Welcome to the inaugural edition of Monday Morning Math! Every Monday Morning during the semester we’ll be posting some information about a mathematician, or some fun math. (For us it is, admittedly, a nice way to say Hello! to the blog again, which has not had many posts lately [*cough* understatement *cough*].

Our first mathematician is Alberto Pedro Calderón. He was born on September 14, 1920, in Mendoza, Argentina, and worked as an engineer before earning a PhD in mathematics. This early engineering seems to have stuck with him:

[His] revolutionary influence turned the 1950s trend toward abstract mathematics back to the study of mathematics for practical applications in physics, geometry, calculus, and many other branches of this field. His award-winning research in the area of integral operators is an example of his impact on contemporary mathematical analysis.

(From yourdictionary)

The prizes mentioned above include the Wolf Prize (“for achievements in the interest of mankind and friendly relations among peoples”) and the National Medal of Sciences (for “outstanding contributions to knowledge in the physical, biological, mathematical, or engineering sciences.”)

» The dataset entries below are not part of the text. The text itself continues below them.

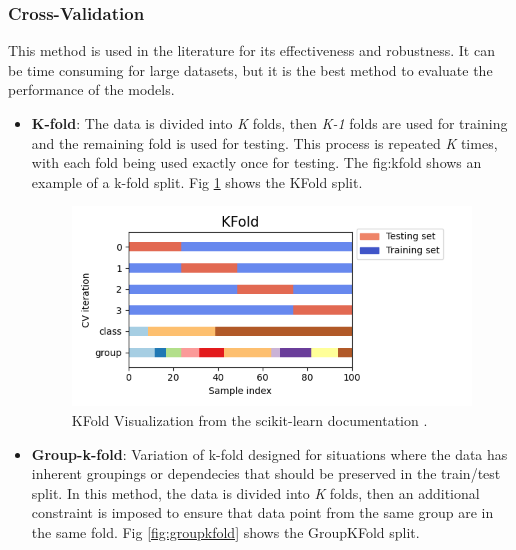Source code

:             \subsubsection{Cross-Validation}
                
                This method is used in the literature for its effectiveness and robustness. It can be time consuming for large datasets, but it is the best method to evaluate the performance of the models.

                \begin{itemize}

                    \item \textbf{K-fold}: The data is divided into \textit{K} folds, then \textit{K-1} folds are used for training and the remaining fold is used for testing. This process is repeated \textit{K} times, with each fold being used exactly once for testing. The fig:kfold shows an example of a k-fold split. Fig \ref{fig:kfold} shows the KFold split.
                    
                    \begin{figure}[H]
                        \centering
                        \includegraphics[width=1.0\textwidth]{../src/resources/kfold.png}
                        \caption{
                          KFold Visualization from the scikit-learn documentation \cite{scikit-learn}.
                        }
                        \label{fig:kfold}
                    \end{figure}

                    \item \textbf{Group-k-fold}: Variation of k-fold designed for situations where the data has inherent groupings or dependecies that should be preserved in the train/test split. In this method, the data is divided into \textit{K} folds, then an additional constraint is imposed to ensure that data point from the same group are in the same fold. Fig \ref{fig:groupkfold} shows the GroupKFold split.
                    

\end{itemize}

One of Calderón’s graduate students, Carlos E. Kenig, described him in the following way:

Alberto Calderón was a very unassuming man of natural charm, a person of great elegance and restraint, and wonderful company. Mathematically Calderón was exceptional not only for the strength of his talent but for his peculiar way of grasping mathematics. He redid whole theories by himself, got to the core of what he wanted to know by himself, found always his own way. His ideas and the methods he developed were always extremely original and powerful.

(From the AMS Notices)

Alberto Pedro Calderón passed away on April 16, 1998, in Chicago, Illinois. A biography at the University of Chicago noted:

Calderón is survived by his wife, noted mathematician Alexandra Bellow (née Bagdasar), recently retired from Northwestern University, whom he married in 1989; and two children from his first marriage, Mary Josephine, of St. Charles, Ill., and Pablo, of New York, N.Y.His first wife, Mabel (née Molinelli Wells), to whom he was married for 35 years, died in 1985.

From the biography

Don’t want to wait a whole other week before reading about another mathematician? The website Lathisms (Latinx and Hispanics in the Mathematical Sciences) is posting a biography every day during Hispanic Heritage Month (Sept 15-Oct 15)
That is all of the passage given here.